Records to use Block Start

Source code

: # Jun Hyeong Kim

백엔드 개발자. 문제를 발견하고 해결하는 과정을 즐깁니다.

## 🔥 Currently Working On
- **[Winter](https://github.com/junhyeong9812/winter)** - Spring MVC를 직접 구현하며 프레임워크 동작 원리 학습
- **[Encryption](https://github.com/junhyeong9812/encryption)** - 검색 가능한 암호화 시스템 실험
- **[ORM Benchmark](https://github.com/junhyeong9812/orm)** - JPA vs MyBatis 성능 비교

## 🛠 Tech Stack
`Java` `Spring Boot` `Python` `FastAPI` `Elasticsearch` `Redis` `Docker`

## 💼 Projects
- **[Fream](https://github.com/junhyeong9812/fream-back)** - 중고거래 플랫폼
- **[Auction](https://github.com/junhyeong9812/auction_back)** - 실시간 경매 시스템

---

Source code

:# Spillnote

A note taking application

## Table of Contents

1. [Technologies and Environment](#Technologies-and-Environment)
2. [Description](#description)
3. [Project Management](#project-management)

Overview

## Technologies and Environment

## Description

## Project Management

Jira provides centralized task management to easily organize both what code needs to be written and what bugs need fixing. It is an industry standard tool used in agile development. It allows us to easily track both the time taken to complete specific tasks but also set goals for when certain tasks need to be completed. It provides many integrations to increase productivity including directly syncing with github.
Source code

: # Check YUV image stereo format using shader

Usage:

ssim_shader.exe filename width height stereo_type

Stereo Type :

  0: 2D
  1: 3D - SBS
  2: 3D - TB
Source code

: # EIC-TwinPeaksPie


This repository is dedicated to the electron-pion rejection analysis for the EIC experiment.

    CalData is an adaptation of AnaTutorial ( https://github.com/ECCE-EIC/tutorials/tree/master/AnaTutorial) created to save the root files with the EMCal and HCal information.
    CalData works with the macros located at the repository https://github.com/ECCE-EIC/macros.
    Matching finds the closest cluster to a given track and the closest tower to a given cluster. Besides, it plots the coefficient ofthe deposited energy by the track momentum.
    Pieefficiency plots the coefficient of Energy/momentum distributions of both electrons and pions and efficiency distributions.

Records to use Block End

Exercise requirements:
Return the entries above unchanged, starting at the first line and stopping after the line with "## Project Management".

Response to the exercise:
Source code

: # Jun Hyeong Kim

백엔드 개발자. 문제를 발견하고 해결하는 과정을 즐깁니다.

## 🔥 Currently Working On
- **[Winter](https://github.com/junhyeong9812/winter)** - Spring MVC를 직접 구현하며 프레임워크 동작 원리 학습
- **[Encryption](https://github.com/junhyeong9812/encryption)** - 검색 가능한 암호화 시스템 실험
- **[ORM Benchmark](https://github.com/junhyeong9812/orm)** - JPA vs MyBatis 성능 비교

## 🛠 Tech Stack
`Java` `Spring Boot` `Python` `FastAPI` `Elasticsearch` `Redis` `Docker`

## 💼 Projects
- **[Fream](https://github.com/junhyeong9812/fream-back)** - 중고거래 플랫폼
- **[Auction](https://github.com/junhyeong9812/auction_back)** - 실시간 경매 시스템

---

Source code

:# Spillnote

A note taking application

## Table of Contents

1. [Technologies and Environment](#Technologies-and-Environment)
2. [Description](#description)
3. [Project Management](#project-management)

Overview

## Technologies and Environment

## Description

## Project Management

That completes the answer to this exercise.